La petite taille de Soapbox nous a obligés à travailler dans un nombre relativement restreint d'établissements de santé sur les sites de collaboration et à pouvoir en visiter beaucoup. De telles modalités de travail sont courantes pour de nombreuses ONG, mais en ce qui concerne la question sensible de la qualité des soins, peut-être surtout dans les zones cliniques des salles d'accouchement et des maternités, les visites apportent souvent une complexité et des perturbations dans les installations elles-mêmes, qui doivent être manipulées avec précaution. L'accès facile que nous avons eu aux établissements, je crois, reflète l'absence de menace perçue en nous présentant en tant que petite organisation, alors que nous cherchions à mettre en évidence de manière constructive les dures réalités des soins dans des environnements de santé très encombrés et surchargés.

L : la dernière lettre, mais pas des moindres, pour « levier ».

En tant que petite ONG, nos collaborations dans le pays ont commencé dans un environnement ouvert et transparent, où nous ne pouvions pas apporter de grandes ressources financières. Cela a permis de simplifier de nombreuses relations avec les principales parties prenantes et de gagner leur confiance dans notre rôle de levier, qui consiste à révéler les obstacles et les facteurs facilitant l'hygiène à la naissance et à identifier des interventions peu coûteuses et fondamendales. 

 

A proud team of health facility cleaners, Ahmedabad, India.

Est-ce que je préconise la petite taille ?
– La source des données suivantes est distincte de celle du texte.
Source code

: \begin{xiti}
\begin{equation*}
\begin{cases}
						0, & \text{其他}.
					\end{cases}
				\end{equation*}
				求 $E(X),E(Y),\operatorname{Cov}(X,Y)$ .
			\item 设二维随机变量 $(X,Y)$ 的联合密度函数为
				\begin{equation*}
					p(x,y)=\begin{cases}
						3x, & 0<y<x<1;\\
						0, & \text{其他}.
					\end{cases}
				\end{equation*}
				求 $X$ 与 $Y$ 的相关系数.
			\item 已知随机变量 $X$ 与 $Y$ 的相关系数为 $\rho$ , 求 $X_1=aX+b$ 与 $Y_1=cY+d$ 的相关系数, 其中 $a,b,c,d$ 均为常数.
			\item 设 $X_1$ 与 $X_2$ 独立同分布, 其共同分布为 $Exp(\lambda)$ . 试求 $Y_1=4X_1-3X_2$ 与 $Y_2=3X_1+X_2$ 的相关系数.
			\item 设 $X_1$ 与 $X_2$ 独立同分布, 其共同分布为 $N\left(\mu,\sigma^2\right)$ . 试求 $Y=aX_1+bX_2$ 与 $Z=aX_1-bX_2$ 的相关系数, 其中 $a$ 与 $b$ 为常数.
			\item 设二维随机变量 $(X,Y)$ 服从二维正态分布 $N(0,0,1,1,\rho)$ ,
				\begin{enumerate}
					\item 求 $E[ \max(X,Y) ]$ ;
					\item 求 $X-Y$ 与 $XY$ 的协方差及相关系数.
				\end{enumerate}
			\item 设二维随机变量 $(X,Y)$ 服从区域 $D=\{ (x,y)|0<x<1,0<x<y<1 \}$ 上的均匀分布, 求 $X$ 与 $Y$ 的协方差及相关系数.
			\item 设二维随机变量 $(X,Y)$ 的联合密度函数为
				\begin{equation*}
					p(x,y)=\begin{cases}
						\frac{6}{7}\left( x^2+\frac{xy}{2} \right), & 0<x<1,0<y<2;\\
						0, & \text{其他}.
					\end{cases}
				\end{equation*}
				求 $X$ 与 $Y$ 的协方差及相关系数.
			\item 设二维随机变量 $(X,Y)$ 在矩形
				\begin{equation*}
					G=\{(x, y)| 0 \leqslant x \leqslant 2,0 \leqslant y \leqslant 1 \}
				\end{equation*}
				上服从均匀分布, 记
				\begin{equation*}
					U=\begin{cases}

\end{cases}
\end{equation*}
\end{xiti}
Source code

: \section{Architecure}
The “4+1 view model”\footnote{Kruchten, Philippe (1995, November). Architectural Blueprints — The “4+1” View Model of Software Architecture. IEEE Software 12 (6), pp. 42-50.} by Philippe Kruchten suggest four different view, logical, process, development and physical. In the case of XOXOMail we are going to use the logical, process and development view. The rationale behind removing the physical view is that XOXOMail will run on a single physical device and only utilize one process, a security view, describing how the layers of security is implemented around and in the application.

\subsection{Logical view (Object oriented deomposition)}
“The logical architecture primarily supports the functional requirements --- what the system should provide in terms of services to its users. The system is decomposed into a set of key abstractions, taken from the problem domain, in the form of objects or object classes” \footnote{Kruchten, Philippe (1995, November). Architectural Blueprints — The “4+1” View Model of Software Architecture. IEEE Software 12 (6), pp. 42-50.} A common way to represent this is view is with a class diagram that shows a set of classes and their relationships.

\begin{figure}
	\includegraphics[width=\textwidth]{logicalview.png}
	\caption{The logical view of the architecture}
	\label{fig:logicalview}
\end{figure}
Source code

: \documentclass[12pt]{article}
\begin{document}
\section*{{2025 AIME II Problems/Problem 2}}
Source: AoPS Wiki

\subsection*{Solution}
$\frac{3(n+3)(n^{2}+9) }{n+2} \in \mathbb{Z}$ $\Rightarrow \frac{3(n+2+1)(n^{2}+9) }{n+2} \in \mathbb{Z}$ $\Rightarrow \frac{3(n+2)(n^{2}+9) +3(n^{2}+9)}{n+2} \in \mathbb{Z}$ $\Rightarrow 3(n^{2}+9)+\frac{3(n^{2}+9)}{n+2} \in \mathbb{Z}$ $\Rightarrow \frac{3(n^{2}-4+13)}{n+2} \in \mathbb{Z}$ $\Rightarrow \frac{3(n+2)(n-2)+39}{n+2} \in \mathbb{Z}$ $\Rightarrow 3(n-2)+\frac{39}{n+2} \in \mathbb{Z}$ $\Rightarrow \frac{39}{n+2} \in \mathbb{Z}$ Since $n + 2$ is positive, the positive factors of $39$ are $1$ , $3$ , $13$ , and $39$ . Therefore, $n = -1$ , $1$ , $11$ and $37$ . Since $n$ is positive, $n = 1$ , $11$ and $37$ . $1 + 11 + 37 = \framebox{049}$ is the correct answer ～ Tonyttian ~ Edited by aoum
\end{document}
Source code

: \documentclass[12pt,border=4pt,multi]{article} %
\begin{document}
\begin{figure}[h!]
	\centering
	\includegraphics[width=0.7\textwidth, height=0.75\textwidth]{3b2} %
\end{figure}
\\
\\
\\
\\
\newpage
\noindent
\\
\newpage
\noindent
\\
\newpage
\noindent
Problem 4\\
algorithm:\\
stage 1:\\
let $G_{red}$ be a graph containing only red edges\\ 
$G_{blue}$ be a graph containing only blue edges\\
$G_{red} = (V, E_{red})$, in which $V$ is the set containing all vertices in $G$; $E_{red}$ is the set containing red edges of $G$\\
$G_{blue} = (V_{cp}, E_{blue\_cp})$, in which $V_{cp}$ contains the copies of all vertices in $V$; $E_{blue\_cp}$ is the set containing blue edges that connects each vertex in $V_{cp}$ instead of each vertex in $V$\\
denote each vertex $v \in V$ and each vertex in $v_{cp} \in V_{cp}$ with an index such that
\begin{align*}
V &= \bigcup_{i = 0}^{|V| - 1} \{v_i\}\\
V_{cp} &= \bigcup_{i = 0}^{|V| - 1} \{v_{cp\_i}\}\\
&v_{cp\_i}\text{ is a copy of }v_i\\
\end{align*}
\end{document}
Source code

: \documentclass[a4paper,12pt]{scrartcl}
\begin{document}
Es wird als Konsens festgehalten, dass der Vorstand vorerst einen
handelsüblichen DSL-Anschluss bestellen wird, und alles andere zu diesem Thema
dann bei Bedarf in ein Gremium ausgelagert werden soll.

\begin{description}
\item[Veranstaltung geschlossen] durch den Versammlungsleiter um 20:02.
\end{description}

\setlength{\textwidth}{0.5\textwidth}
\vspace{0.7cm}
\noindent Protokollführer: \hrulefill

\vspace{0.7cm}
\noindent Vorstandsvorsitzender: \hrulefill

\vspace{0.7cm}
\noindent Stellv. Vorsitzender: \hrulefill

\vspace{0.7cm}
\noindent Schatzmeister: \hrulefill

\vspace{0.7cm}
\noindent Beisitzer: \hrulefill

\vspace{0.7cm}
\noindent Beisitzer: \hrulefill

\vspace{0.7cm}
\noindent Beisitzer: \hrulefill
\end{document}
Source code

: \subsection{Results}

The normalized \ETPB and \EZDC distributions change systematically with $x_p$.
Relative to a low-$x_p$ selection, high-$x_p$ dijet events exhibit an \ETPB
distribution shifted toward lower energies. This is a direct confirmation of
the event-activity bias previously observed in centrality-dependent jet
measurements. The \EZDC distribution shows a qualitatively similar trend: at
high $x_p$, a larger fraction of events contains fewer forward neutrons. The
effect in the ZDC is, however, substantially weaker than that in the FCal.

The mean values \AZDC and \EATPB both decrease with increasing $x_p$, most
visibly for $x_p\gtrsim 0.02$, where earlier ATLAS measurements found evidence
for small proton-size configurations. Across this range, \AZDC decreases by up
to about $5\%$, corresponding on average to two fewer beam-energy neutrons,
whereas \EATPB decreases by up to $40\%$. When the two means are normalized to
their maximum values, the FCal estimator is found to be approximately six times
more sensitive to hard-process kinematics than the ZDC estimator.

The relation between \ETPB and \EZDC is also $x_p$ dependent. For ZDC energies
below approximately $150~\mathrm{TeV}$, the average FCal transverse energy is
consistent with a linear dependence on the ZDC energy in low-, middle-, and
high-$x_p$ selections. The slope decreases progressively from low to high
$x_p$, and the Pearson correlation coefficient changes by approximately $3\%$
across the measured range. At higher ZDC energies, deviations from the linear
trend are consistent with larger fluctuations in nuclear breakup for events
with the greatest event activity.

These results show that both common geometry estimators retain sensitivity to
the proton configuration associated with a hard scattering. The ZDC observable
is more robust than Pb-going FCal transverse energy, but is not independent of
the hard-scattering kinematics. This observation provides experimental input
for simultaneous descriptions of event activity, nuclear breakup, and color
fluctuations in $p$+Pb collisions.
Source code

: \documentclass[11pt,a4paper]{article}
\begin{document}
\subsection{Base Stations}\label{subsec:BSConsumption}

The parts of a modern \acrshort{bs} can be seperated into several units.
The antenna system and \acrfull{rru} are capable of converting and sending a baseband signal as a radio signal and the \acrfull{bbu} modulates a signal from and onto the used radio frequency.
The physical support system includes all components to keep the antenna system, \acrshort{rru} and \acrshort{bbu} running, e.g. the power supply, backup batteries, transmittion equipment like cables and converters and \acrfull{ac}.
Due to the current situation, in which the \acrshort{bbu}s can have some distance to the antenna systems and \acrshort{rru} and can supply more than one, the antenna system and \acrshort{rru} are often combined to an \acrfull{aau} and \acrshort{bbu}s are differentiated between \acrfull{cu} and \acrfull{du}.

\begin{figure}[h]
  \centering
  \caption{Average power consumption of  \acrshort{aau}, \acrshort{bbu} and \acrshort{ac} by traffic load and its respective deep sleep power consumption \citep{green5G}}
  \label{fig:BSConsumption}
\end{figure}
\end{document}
Sur la base de l'expérience de Soapbox, je suis fermement convaincue qu'il faut laisser une place aux petits opérateurs dans le paysage mondial du secteur tertiaire. Ils sont bien sûr limités dans ce qu'ils peuvent réaliser à l'échelle, et ils dépendent souvent de relations avec des acteurs plus importants, ce qui peut les rendre vulnérables. Nous avons certainement connu des moments difficiles avec nos grands frères et grandes sœurs, en termes de retard de paiement des factures, de fin de contrat et de surestimation des apports de l'équipe en temps et en compétences.

Et nous avons sans doute aussi apporté de la complexité et de la frustration à nos grands partenaires, en n'ayant, par exemple, qu'une seule personne pour s'occuper de toutes les opérations, et la plupart du personnel ne travaillant qu'à temps partiel avec une capacité limitée pour les apports imprévus. Mais, pour atteindre l'objectif ultime du développement durable, il n'y a pas de taille unique en ce qui concerne les acteurs efficaces, et les modèles de partenariat mixte doivent certainement être autorisés à prospérer.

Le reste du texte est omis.